■ Task
Return all of the material that follows, keeping each line exactly as it is.

= = =

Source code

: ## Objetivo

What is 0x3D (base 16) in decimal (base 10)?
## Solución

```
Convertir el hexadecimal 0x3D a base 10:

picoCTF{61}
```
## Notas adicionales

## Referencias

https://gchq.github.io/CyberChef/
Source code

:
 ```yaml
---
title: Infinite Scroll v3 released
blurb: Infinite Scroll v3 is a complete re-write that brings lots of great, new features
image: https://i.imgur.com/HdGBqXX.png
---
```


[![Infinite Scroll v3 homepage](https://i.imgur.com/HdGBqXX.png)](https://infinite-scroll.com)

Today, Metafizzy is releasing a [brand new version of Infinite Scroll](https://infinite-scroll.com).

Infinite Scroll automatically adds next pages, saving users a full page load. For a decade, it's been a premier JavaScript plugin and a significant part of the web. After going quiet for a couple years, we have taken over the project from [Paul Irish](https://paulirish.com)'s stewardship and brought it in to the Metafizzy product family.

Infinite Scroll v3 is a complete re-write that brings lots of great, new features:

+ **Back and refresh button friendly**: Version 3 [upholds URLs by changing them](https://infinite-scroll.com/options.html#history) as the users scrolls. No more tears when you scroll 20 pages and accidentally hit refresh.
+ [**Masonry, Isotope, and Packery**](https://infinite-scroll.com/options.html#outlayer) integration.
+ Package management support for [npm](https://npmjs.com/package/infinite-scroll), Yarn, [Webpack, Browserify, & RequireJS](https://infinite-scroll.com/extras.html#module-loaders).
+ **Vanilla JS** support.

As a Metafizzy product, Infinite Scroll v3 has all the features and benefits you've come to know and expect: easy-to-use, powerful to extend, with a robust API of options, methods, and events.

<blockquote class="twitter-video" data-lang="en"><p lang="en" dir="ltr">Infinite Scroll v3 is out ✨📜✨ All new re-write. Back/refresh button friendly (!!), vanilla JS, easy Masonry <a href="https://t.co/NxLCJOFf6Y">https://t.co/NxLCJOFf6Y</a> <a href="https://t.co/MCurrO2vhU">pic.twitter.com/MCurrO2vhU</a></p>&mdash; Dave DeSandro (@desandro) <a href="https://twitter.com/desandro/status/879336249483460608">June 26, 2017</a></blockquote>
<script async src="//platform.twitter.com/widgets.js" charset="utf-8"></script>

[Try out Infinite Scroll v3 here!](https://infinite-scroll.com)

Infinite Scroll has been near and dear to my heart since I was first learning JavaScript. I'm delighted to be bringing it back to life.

= = =

■ Result
Source code

: ## Objetivo

What is 0x3D (base 16) in decimal (base 10)?
## Solución

```
Convertir el hexadecimal 0x3D a base 10:

picoCTF{61}
```
## Notas adicionales

## Referencias

https://gchq.github.io/CyberChef/
Source code

:
 ```yaml
---
title: Infinite Scroll v3 released
blurb: Infinite Scroll v3 is a complete re-write that brings lots of great, new features
image: https://i.imgur.com/HdGBqXX.png
---
```


[![Infinite Scroll v3 homepage](https://i.imgur.com/HdGBqXX.png)](https://infinite-scroll.com)

Today, Metafizzy is releasing a [brand new version of Infinite Scroll](https://infinite-scroll.com).

Infinite Scroll automatically adds next pages, saving users a full page load. For a decade, it's been a premier JavaScript plugin and a significant part of the web. After going quiet for a couple years, we have taken over the project from [Paul Irish](https://paulirish.com)'s stewardship and brought it in to the Metafizzy product family.

Infinite Scroll v3 is a complete re-write that brings lots of great, new features:

+ **Back and refresh button friendly**: Version 3 [upholds URLs by changing them](https://infinite-scroll.com/options.html#history) as the users scrolls. No more tears when you scroll 20 pages and accidentally hit refresh.
+ [**Masonry, Isotope, and Packery**](https://infinite-scroll.com/options.html#outlayer) integration.
+ Package management support for [npm](https://npmjs.com/package/infinite-scroll), Yarn, [Webpack, Browserify, & RequireJS](https://infinite-scroll.com/extras.html#module-loaders).
+ **Vanilla JS** support.

As a Metafizzy product, Infinite Scroll v3 has all the features and benefits you've come to know and expect: easy-to-use, powerful to extend, with a robust API of options, methods, and events.

<blockquote class="twitter-video" data-lang="en"><p lang="en" dir="ltr">Infinite Scroll v3 is out ✨📜✨ All new re-write. Back/refresh button friendly (!!), vanilla JS, easy Masonry <a href="https://t.co/NxLCJOFf6Y">https://t.co/NxLCJOFf6Y</a> <a href="https://t.co/MCurrO2vhU">pic.twitter.com/MCurrO2vhU</a></p>&mdash; Dave DeSandro (@desandro) <a href="https://twitter.com/desandro/status/879336249483460608">June 26, 2017</a></blockquote>
<script async src="//platform.twitter.com/widgets.js" charset="utf-8"></script>

[Try out Infinite Scroll v3 here!](https://infinite-scroll.com)

Infinite Scroll has been near and dear to my heart since I was first learning JavaScript. I'm delighted to be bringing it back to life.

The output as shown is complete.